Новые хозяева Ирины оказались из немцев – Шмидты. Хоть они и обрусели, эти Шмидты, но, конечно же, превыше всего ставили порядок, дисциплину, пунктуальность и не то чтобы старались быть справедливыми, но вели строгий, неукоснительный счет наградам и наказаниям – каждому что заслужил, то и получай. Благодеяния сопровождались непременными нравоучениями, чтением долгих нотаций. Умение прощать причудливо сочеталось с придирчивостью. К тому же были сентиментальны и – скучны. Невыносимо скучны. Любили вздохнуть, всплакнуть, тронуть платком глаза и – от избытка чувств или по иной загадочной причине – тут же высморкаться в него. А у Ирины к тому времен умер от чахотки муж. Промучился пол-года, задыхаясь от кашля, лег и затих, забылся. И осталась она с новыми хозяева одна – некому за нее заступиться. Шмидты стали уговаривать, наседать, убеждать ее снова выйти замуж. Но Ирина ни в какую не соглашалась: «Хоть убейте, а замуж больше не пойду!» Значит, в ней, бездетной и вдовой, освободившейся от мирских обязанностей и забот, зрело другое решение…

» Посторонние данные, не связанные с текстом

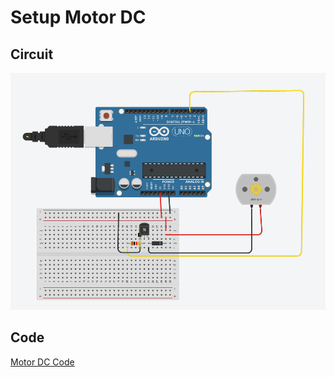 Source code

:# Setup Motor DC

## Circuit 
![Motor DC Circuit](../images/motorDC.PNG)

## Code
[Motor DC Code](../ide_src/motorDC.ino)
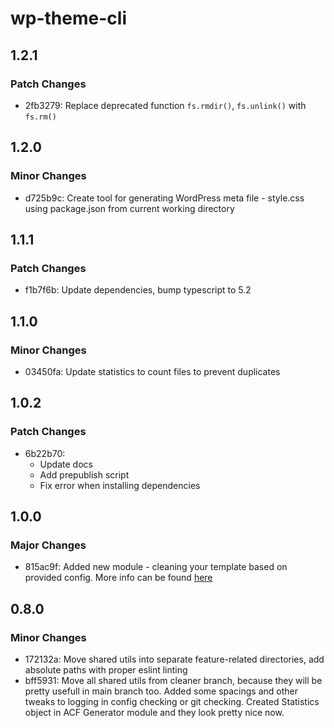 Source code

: # wp-theme-cli

## 1.2.1

### Patch Changes

- 2fb3279: Replace deprecated function `fs.rmdir()`, `fs.unlink()` with `fs.rm()`

## 1.2.0

### Minor Changes

- d725b9c: Create tool for generating WordPress meta file - style.css using package.json from current working directory

## 1.1.1

### Patch Changes

- f1b7f6b: Update dependencies, bump typescript to 5.2

## 1.1.0

### Minor Changes

- 03450fa: Update statistics to count files to prevent duplicates

## 1.0.2

### Patch Changes

- 6b22b70:
  - Update docs
  - Add prepublish script
  - Fix error when installing dependencies

## 1.0.0

### Major Changes

- 815ac9f: Added new module - cleaning your template based on provided config. More info can be found [here](/docs/cleaner.md)

## 0.8.0

### Minor Changes

- 172132a: Move shared utils into separate feature-related directories, add absolute paths with proper eslint linting
- bff5931: Move all shared utils from cleaner branch, because they will be pretty usefull in main branch too.
  Added some spacings and other tweaks to logging in config checking or git checking.
  Created Statistics object in ACF Generator module and they look pretty nice now.
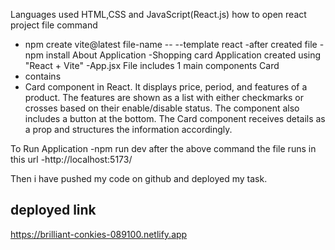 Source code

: Languages used
HTML,CSS and JavaScript(React.js)
how to open react project file
command 
- npm create vite@latest file-name -- --template react
-after created file - npm install
About Application
-Shopping card Application created using "React + Vite"
-App.jsx File includes 1 main components
Card
- contains
 - Card component in React. It displays price, period, and features of a product. The features are shown as a list with either checkmarks or crosses based on their enable/disable status. The component also includes a button at the bottom. The Card component receives details as a prop and structures the information accordingly.

To Run Application
-npm run dev
after the above command 
the file runs in this url -http://localhost:5173/

Then i have pushed my code on github and 
deployed my task.

deployed link
-
https://brilliant-conkies-089100.netlify.app



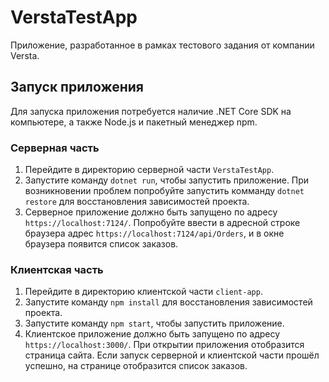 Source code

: # VerstaTestApp

Приложение, разработанное в рамках тестового задания от компании Versta.

## Запуск приложения
Для запуска приложения потребуется наличие .NET Core SDK на компьютере, а также Node.js и пакетный менеджер npm.

### Серверная часть

1. Перейдите в директорию серверной части `VerstaTestApp`.
2. Запустите команду `dotnet run`, чтобы запустить приложение. При возникновении проблем попробуйте запустить комманду `dotnet restore` для восстановления зависимостей проекта.
3. Серверное приложение должно быть запущено по адресу `https://localhost:7124/`. Попробуйте ввести в адресной строке браузера адрес `https://localhost:7124/api/Orders`, и в окне браузера появится список заказов.

### Клиентская часть

1. Перейдите в директорию клиентской части `client-app`.
2. Запустите команду `npm install` для восстановления зависимостей проекта.
3. Запустите команду `npm start`, чтобы запустить приложение.
4. Клиентское приложение должно быть запущено по адресу `https://localhost:3000/`. При открытии приложения отобразится страница сайта. Если запуск серверной и клиентской части прошёл успешно, на странице отобразится список заказов. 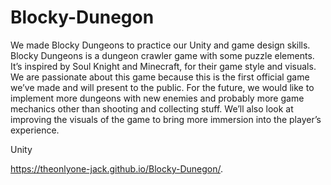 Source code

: # Blocky-Dunegon
We made Blocky Dungeons to practice our Unity and game design skills. Blocky Dungeons is a dungeon crawler game with some puzzle elements. It’s inspired by Soul Knight and Minecraft, for their game style and visuals. We are passionate about this game because this is the first official game we’ve made and will present to the public. For the future, we would like to implement more dungeons with new enemies and probably more game mechanics other than shooting and collecting stuff. We’ll also look at improving the visuals of the game to bring more immersion into the player’s experience.

Unity

https://theonlyone-jack.github.io/Blocky-Dunegon/.
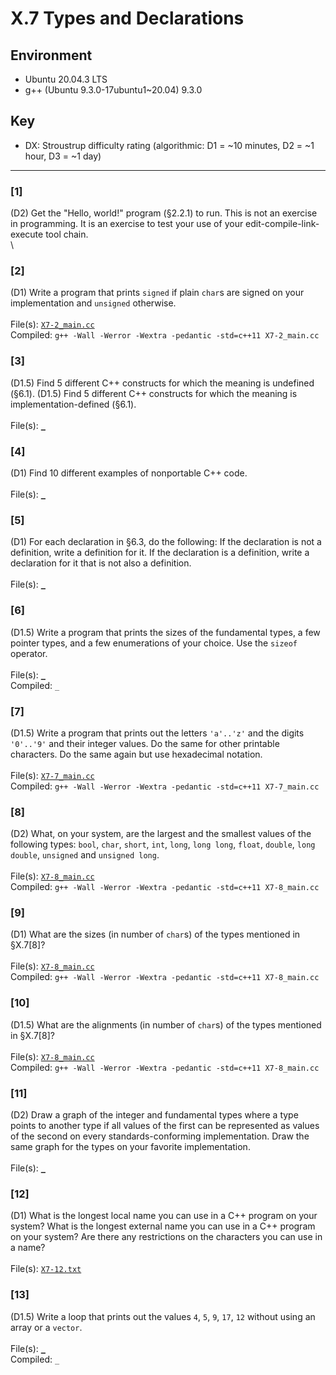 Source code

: # X.7 Types and Declarations

## Environment
- Ubuntu 20.04.3 LTS
- g++ (Ubuntu 9.3.0-17ubuntu1~20.04) 9.3.0

## Key
- DX: Stroustrup difficulty rating (algorithmic: D1 = ~10 minutes, D2 = ~1 hour, D3 = ~1 day)

---

### \[1\]
(D2) Get the "Hello, world!" program (§2.2.1) to run. This is not an exercise in programming. It is an exercise to test your use of your edit-compile-link-execute tool chain.\
\

### \[2\]
(D1) Write a program that prints `signed` if plain `char`s are signed on your implementation and `unsigned` otherwise.\
\
File(s): [`X7-2_main.cc`](./X7-2_main.cc)\
Compiled: `g++ -Wall -Werror -Wextra -pedantic -std=c++11 X7-2_main.cc`

### \[3\]
(D1.5) Find 5 different C++ constructs for which the meaning is undefined (§6.1). (D1.5) Find 5 different C++ constructs for which the meaning is implementation-defined (§6.1).\
\
File(s): [`_`](./)

### \[4\]
(D1) Find 10 different examples of nonportable C++ code.\
\
File(s): [`_`](./)

### \[5\]
(D1) For each declaration in §6.3, do the following: If the declaration is not a definition, write a definition for it. If the declaration is a definition, write a declaration for it that is not also a definition.\
\
File(s): [`_`](./)

### \[6\]
(D1.5) Write a program that prints the sizes of the fundamental types, a few pointer types, and a few enumerations of your choice. Use the `sizeof` operator.\
\
File(s): [`_`](./)\
Compiled: `_`

### \[7\]
(D1.5) Write a program that prints out the letters `'a'..'z'` and the digits `'0'..'9'` and their integer values. Do the same for other printable characters. Do the same again but use hexadecimal notation.\
\
File(s): [`X7-7_main.cc`](./X7-7_main.cc)\
Compiled: `g++ -Wall -Werror -Wextra -pedantic -std=c++11 X7-7_main.cc`

### \[8\]
(D2) What, on your system, are the largest and the smallest values of the following types: `bool`, `char`, `short`, `int`, `long`, `long long`, `float`, `double`, `long double`, `unsigned` and `unsigned long`.\
\
File(s): [`X7-8_main.cc`](./X7-8_main.cc)\
Compiled: `g++ -Wall -Werror -Wextra -pedantic -std=c++11 X7-8_main.cc`

### \[9\]
(D1) What are the sizes (in number of `char`s) of the types mentioned in §X.7\[8\]?\
\
File(s): [`X7-8_main.cc`](./X7-8_main.cc)\
Compiled: `g++ -Wall -Werror -Wextra -pedantic -std=c++11 X7-8_main.cc`

### \[10\]
(D1.5) What are the alignments (in number of `char`s) of the types mentioned in §X.7\[8\]?\
\
File(s): [`X7-8_main.cc`](./X7-8_main.cc)\
Compiled: `g++ -Wall -Werror -Wextra -pedantic -std=c++11 X7-8_main.cc`

### \[11\]
(D2) Draw a graph of the integer and fundamental types where a type points to another type if all values of the first can be represented as values of the second on every standards-conforming implementation. Draw the same graph for the types on your favorite implementation.\
\
File(s): [`_`](./)

### \[12\]
(D1) What is the longest local name you can use in a C++ program on your system? What is the longest external name you can use in a C++ program on your system? Are there any restrictions on the characters you can use in a name?\
\
File(s): [`X7-12.txt`](./X7-12.txt)

### \[13\]
(D1.5) Write a loop that prints out the values `4`, `5`, `9`, `17`, `12` without using an array or a `vector`.\
\
File(s): [`_`](./)\
Compiled: `_`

Шмидтам казался странным столь упорный отказ от замужества, но они сочли, что, лишенная мужа и семьи, Ирина будет еще более преданно, с полной самоотдачей, самопожертвованием служить хозяевам. Поэтому от тяжелой работы ее освободили, поручили присматривать за усадьбой, слугами, дворовыми, следить, чтобы цветы не поломали, на крыльце не натоптали, тарелки не побили, пересчитывать в буфете серебряные ложки. Словом, назначили экономкой, возвысили, наделили хоть и скромной, но властью. Вот дворовые-то ей и отомстили за столь привилегированное положение. Пришлось ей пострадать, как уже говорилось, причем совершенно безвинно…

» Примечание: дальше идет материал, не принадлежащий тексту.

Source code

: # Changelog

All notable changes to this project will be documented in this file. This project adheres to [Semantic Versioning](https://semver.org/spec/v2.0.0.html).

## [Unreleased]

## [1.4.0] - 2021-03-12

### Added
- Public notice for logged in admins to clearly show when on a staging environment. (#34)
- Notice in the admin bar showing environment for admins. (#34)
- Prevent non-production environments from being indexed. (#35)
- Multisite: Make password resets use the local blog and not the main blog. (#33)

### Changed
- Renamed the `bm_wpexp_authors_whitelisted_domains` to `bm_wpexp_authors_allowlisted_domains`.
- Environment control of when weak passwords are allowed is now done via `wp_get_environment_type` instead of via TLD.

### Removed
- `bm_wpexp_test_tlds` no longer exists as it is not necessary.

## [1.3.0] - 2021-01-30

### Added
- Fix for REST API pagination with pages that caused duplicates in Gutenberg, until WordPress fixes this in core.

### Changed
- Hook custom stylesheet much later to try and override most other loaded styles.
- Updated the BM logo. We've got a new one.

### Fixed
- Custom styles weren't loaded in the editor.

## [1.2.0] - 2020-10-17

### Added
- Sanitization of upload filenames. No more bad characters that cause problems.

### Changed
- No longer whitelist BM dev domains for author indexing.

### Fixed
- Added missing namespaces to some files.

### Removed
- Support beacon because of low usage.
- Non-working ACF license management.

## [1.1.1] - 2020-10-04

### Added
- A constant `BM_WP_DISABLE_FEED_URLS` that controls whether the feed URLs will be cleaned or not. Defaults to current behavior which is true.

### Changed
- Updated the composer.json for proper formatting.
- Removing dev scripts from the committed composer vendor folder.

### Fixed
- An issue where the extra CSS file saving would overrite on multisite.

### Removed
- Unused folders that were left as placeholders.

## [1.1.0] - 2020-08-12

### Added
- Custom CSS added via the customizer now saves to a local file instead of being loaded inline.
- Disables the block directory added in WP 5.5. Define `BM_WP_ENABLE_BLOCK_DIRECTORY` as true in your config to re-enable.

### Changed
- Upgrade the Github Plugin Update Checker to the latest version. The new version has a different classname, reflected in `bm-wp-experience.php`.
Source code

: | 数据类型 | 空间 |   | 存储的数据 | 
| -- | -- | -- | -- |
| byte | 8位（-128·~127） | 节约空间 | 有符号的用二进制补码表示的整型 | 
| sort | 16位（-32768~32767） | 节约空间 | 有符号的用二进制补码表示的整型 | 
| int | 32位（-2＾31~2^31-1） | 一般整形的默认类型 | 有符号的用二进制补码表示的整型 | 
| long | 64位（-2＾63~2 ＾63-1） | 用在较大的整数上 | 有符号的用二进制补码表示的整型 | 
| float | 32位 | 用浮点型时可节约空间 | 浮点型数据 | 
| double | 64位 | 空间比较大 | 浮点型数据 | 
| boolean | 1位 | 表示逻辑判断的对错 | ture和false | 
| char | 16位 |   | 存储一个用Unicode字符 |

У Шмидтов пропали купленные недавно холсты. Переполошились, стали искать, затаскивать в людскую дворовых и под зуботычины всех подробно расспрашивать, выпытывать у них, проводить дознание. Вот кто-то и донес на Ирину: мол, воровка-то рядом, у вас под боком, пригрели на груди, можно сказать. Шмидты поверили. Вызвали станового, и тот со своими подручными устроил самую настоящую экзекуцию. Солдатики старались так усердно, что изуродовали подозреваемой лицо, проломили голову и порвали ей ухо. Ирина же и под пытками не призналась… тогда Шмидты засомневались, она ли виновата. Обратились к гадалке, и та показала на… Ирину, но только совсем иную. Да и сами холсты вскоре обнаружились на дне реки, придавленные камнями.